-- GIVEN RECORDS follows --
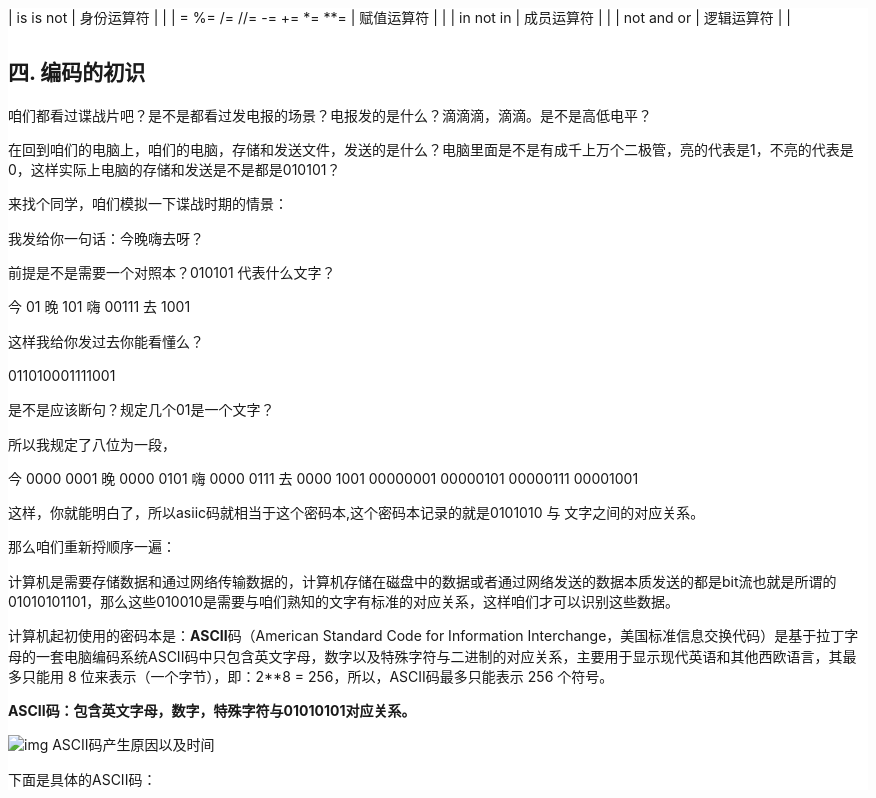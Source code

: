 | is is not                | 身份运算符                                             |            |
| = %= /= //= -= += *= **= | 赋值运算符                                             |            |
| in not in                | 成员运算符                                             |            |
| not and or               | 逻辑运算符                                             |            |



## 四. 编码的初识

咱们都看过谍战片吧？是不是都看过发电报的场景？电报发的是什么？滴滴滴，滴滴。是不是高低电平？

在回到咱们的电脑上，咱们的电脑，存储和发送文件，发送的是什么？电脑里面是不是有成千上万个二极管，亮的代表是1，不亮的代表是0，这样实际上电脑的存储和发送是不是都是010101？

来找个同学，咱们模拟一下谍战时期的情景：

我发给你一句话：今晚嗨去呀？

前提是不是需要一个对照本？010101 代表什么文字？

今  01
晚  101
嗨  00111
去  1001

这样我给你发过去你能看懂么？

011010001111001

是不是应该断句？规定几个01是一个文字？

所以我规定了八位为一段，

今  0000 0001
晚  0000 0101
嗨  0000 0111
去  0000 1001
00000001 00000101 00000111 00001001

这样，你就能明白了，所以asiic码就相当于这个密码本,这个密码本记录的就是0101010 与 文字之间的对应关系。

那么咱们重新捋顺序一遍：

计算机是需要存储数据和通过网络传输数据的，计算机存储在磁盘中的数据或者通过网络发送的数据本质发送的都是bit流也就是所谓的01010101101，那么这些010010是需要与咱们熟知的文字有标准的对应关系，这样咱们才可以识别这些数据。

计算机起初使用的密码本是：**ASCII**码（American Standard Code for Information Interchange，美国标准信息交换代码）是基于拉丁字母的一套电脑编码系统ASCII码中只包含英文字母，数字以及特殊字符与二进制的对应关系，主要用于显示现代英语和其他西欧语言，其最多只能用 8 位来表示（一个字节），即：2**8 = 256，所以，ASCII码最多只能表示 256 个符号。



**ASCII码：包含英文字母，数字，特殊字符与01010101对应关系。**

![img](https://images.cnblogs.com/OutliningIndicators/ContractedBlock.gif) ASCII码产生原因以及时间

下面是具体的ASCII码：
-- GIVEN RECORDS concluded --
-- GIVEN RECORDS follows --
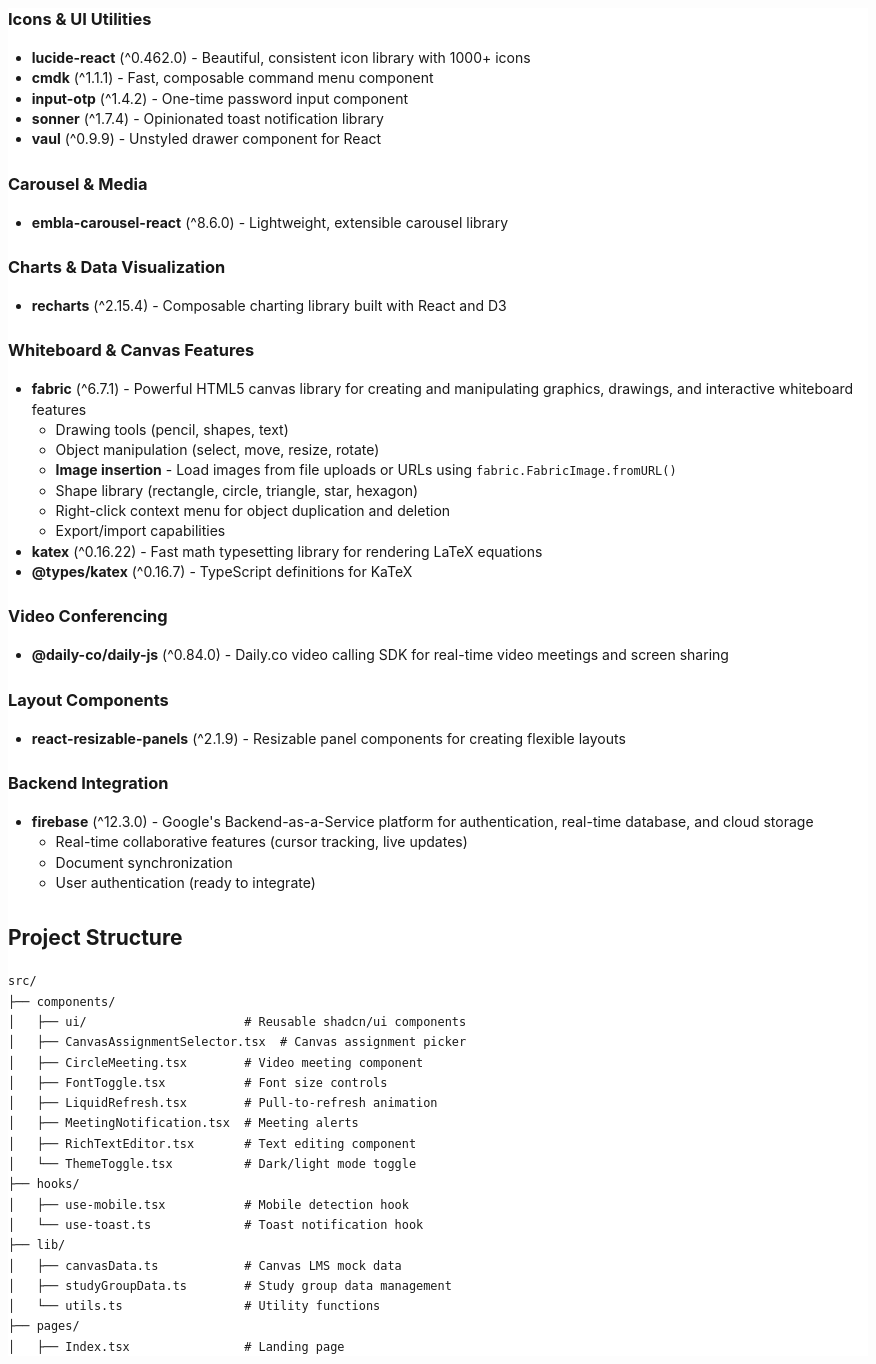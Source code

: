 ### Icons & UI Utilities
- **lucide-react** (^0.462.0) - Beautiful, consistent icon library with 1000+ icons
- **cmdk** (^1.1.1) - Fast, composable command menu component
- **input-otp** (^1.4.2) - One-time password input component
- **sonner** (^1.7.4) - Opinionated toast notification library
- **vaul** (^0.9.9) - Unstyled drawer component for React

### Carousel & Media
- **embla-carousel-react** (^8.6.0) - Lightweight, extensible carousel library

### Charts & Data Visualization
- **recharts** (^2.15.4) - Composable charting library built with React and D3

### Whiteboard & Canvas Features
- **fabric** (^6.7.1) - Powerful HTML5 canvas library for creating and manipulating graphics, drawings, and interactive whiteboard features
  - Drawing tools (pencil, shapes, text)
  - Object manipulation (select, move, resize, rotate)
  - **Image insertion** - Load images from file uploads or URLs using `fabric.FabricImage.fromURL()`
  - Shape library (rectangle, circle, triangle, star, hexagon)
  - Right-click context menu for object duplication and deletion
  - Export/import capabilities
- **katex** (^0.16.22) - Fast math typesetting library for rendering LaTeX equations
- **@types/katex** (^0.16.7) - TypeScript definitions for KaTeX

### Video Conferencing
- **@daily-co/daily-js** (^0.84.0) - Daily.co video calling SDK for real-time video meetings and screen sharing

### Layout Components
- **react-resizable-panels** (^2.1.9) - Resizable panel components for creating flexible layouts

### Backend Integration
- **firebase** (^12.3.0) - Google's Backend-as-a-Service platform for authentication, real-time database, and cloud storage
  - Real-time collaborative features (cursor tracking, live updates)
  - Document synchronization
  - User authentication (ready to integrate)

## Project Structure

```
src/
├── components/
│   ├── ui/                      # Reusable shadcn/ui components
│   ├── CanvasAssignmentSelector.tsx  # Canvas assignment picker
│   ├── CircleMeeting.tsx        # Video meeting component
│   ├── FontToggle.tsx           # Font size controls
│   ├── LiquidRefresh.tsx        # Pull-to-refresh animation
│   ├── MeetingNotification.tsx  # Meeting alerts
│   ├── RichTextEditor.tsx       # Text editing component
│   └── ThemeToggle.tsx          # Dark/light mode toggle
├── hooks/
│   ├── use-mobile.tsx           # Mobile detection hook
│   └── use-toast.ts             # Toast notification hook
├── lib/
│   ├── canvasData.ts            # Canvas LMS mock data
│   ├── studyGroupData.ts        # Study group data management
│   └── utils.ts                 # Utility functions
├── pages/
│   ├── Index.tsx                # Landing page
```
-- GIVEN RECORDS concluded --
[WORK ITEM]: Report all lines of the material that contain the word "time".

[RESULT OF THIS TASK]:
- **input-otp** (^1.4.2) - One-time password input component
- **@daily-co/daily-js** (^0.84.0) - Daily.co video calling SDK for real-time video meetings and screen sharing
- **firebase** (^12.3.0) - Google's Backend-as-a-Service platform for authentication, real-time database, and cloud storage
  - Real-time collaborative features (cursor tracking, live updates)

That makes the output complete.